Kino terperangah. Baru berkenalan sudah mencecar dengan kritik setajam samurai. Sial-dangkalan juga orang ini! gerutunya dalam hati.

“Memangnya kau ketua partai, ngomong soal ideologi segala!” sahut Kino tak kalah acuh plus ketus, menimpali gaya si gondrong yang dekil tetapi sekaligus penuh gaya itu. Obenk tertawa,
“He .. he .. he, aku memang ketua partai pengamen!”

“Mana pengikutmu?” cecar Kino sambil mengunyah ubi rebus yang kulitnya agak asin. Obenk mengedarkan pandangan,
“Tidak banyak, tetapi yang kurus ompong itu adalah wakil ketua!”

Ganti Kino yang tertawa, “Ha … pantas pengikutmu tak banyak. Mana ada anak buah yang suka pimpinannya ompong!”
“Wah, kau belum kenal si Wempi rupanya!” sahut Obenk membela wakilnya,
“Biar ompong dia sangat populer di kalangan pengamen dan pendaki.”

“Okay … aku percaya,” ujar Kino sambil menahan senyum,
“Tetapi, ngomong-ngomong kenapa kau tiba-tiba mengkritik nyanyianku?”

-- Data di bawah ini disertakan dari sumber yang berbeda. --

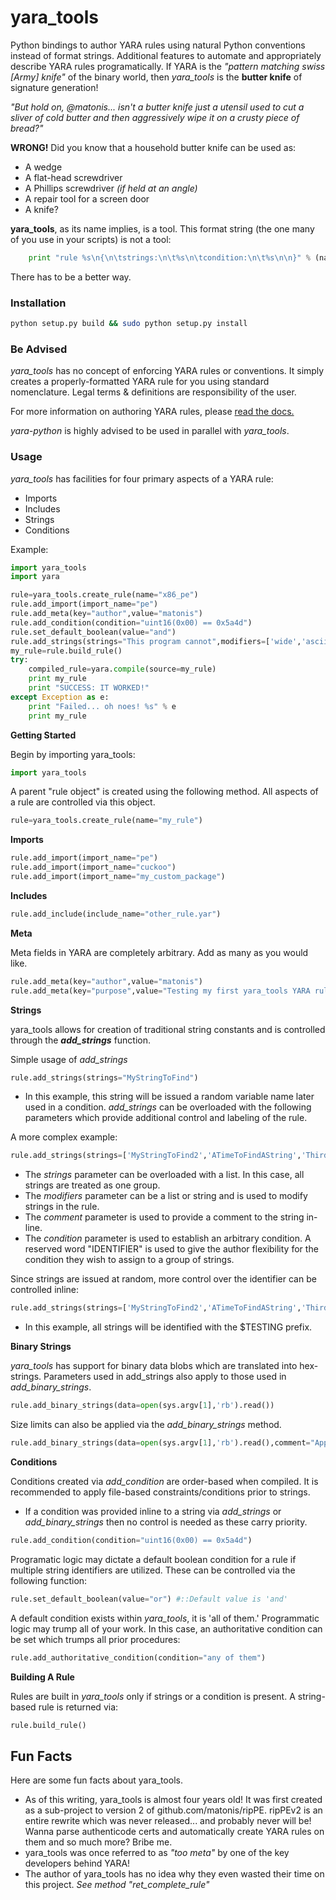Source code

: yara_tools
===========

Python bindings to author YARA rules using natural Python conventions instead of format strings. Additional features to automate and appropriately describe YARA rules programatically.  If YARA is the *"pattern matching swiss [Army] knife"* of the binary world, then *yara_tools* is the **butter knife** of signature generation! 

*"But hold on, @matonis... isn't a butter knife just a utensil used to cut a sliver of cold butter and then aggressively wipe it on a crusty piece of bread?"* 

**WRONG!** 
Did you know that a household butter knife can be used as:
* A wedge
* A flat-head screwdriver
* A Phillips screwdriver *(if held at an angle)*
* A repair tool for a screen door
* A knife?

**yara_tools**, as its name implies, is a tool. This format string (the one many of you use in your scripts)  is not a tool:

```python
	print "rule %s\n{\n\tstrings:\n\t%s\n\tcondition:\n\t%s\n\n}" % (name,strings,condition)
```
There has to be a better way.

### Installation
```bash
python setup.py build && sudo python setup.py install
```
### Be Advised
*yara_tools* has no concept of enforcing YARA rules or conventions. It simply creates a properly-formatted YARA rule for you using standard nomenclature. Legal terms & definitions are responsibility of the user. 

For more information on authoring YARA rules, please [read the docs.](https://yara.readthedocs.io/en/v3.8.1/gettingstarted.html)

*yara-python* is highly advised to be used in parallel with *yara_tools*.

### Usage
*yara_tools* has facilities for four primary aspects of a YARA rule:

* Imports
* Includes
* Strings
* Conditions

Example:
```python
import yara_tools
import yara

rule=yara_tools.create_rule(name="x86_pe")
rule.add_import(import_name="pe")
rule.add_meta(key="author",value="matonis")
rule.add_condition(condition="uint16(0x00) == 0x5a4d")
rule.set_default_boolean(value="and")
rule.add_strings(strings="This program cannot",modifiers=['wide','ascii','nocase'])
my_rule=rule.build_rule()
try:
	compiled_rule=yara.compile(source=my_rule)
	print my_rule
	print "SUCCESS: IT WORKED!"
except Exception as e:
	print "Failed... oh noes! %s" % e
	print my_rule
```

**Getting Started**

Begin by importing yara_tools:
```python
import yara_tools
```

A parent "rule object" is created using the following method. All aspects of a rule are controlled via this object.

```python
rule=yara_tools.create_rule(name="my_rule")
```

**Imports**

```python
rule.add_import(import_name="pe")
rule.add_import(import_name="cuckoo")
rule.add_import(import_name="my_custom_package")
```
**Includes**

```python
rule.add_include(include_name="other_rule.yar")
```

**Meta**

Meta fields in YARA are completely arbitrary. Add as many as you would like.
```python
rule.add_meta(key="author",value="matonis")
rule.add_meta(key="purpose",value="Testing my first yara_tools YARA rule!")
```

**Strings**

yara_tools allows for creation of traditional string constants and is controlled through the ***add_strings*** function. 

Simple usage of *add_strings*
```python
rule.add_strings(strings="MyStringToFind")
```
* In this example, this string will be issued a random variable name later used in a condition. *add_strings* can be overloaded with the following parameters which provide additional control and labeling of the rule.

A more complex example:
```python
rule.add_strings(strings=['MyStringToFind2','ATimeToFindAString','ThirdTimes A Charm'],modifiers=['wide','ascii','nocase'],comment="Testing Inline Comments",condition="2 of ($IDENTIFIER*)")
```
* The *strings* parameter can be overloaded with a list. In this case, all strings are treated as one group.
* The *modifiers* parameter can be a list or string and is used to modify strings in the rule.
* The *comment* parameter is used to provide a comment to the string in-line.
* The *condition* parameter is used to establish an arbitrary condition. A reserved word "IDENTIFIER" is used to give the author flexibility for the condition they wish to assign to a group of strings.

Since strings are issued at random, more control over the identifier can be controlled inline:

```python
rule.add_strings(strings=['MyStringToFind2','ATimeToFindAString','ThirdTimes A Charm'],modifiers=['wide','ascii','nocase'],comment="Testing Inline Comments",identifier="TESTING",condition="2 of ($IDENTIFIER*)")
```
* In this example, all strings will be identified with the $TESTING prefix.

**Binary Strings**

*yara_tools* has support for binary data blobs which are translated into hex-strings. Parameters used in add_strings also apply to those used in *add_binary_strings*.

```python
rule.add_binary_strings(data=open(sys.argv[1],'rb').read())
```

Size limits can also be applied via the *add_binary_strings* method.

```python
rule.add_binary_strings(data=open(sys.argv[1],'rb').read(),comment="Applying size limits",size_limit=5)
```

**Conditions**

Conditions created via *add_condition* are order-based when compiled. It is recommended to apply file-based constraints/conditions prior to strings.
* If a condition was provided inline to a string via *add_strings* or *add_binary_strings* then no control is needed as these carry priority.

```python
rule.add_condition(condition="uint16(0x00) == 0x5a4d")
```


Programatic logic may dictate a default boolean condition for a rule if multiple string identifiers are utilized. These can be controlled via the following function:

```python
rule.set_default_boolean(value="or") #::Default value is 'and'
```

A default condition exists within *yara_tools*, it is 'all of them.' Programmatic logic may trump all of your work. In this case, an authoritative condition can be set which trumps all prior procedures:

```python
rule.add_authoritative_condition(condition="any of them")
```

**Building A Rule**

Rules are built in *yara_tools* only if strings or a condition is present. A string-based rule is returned via:

```python
rule.build_rule()
```

## Fun Facts
Here are some fun facts about yara_tools.
 * As of this writing, yara_tools is almost four years old! It was first created as a sub-project to version 2 of github.com/matonis/ripPE. ripPEv2 is an entire rewrite which was never released... and probably never will be! Wanna parse authenticode certs and automatically create YARA rules on them and so much more? Bribe me.
 * yara_tools was once referred to as *"too meta"* by one of the key developers behind YARA!
 * The author of yara_tools has no idea why they even wasted their time on this project. *See method "ret_complete_rule"*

Obenk menghela nafas membawa masuk asap rokoknya, lalu terbatuk sebelum menjawab serak, “Pilihan lagu-lagu mu tidak karuan. Terkadang cengeng, terkadang riang. Tidak konsisten, dan tidak menyuarakan pendapat mu tentang dunia.”

Kino terbelalak, “Ngomong apa kamu?”
Obenk terkekeh, “He … he … he … begitulah kalau kau kurang bergaul dengan kami dari Partai Pengamen.”

Kino jadi penasaran, “Aku sering mendaki, tapi tak pernah mendengar partai bikin-bikinan itu!”
Obenk mencibir dengan gayanya yang acuh tak acuh, “Salah mu sendiri, bergaul cuma dengan kaum elit.”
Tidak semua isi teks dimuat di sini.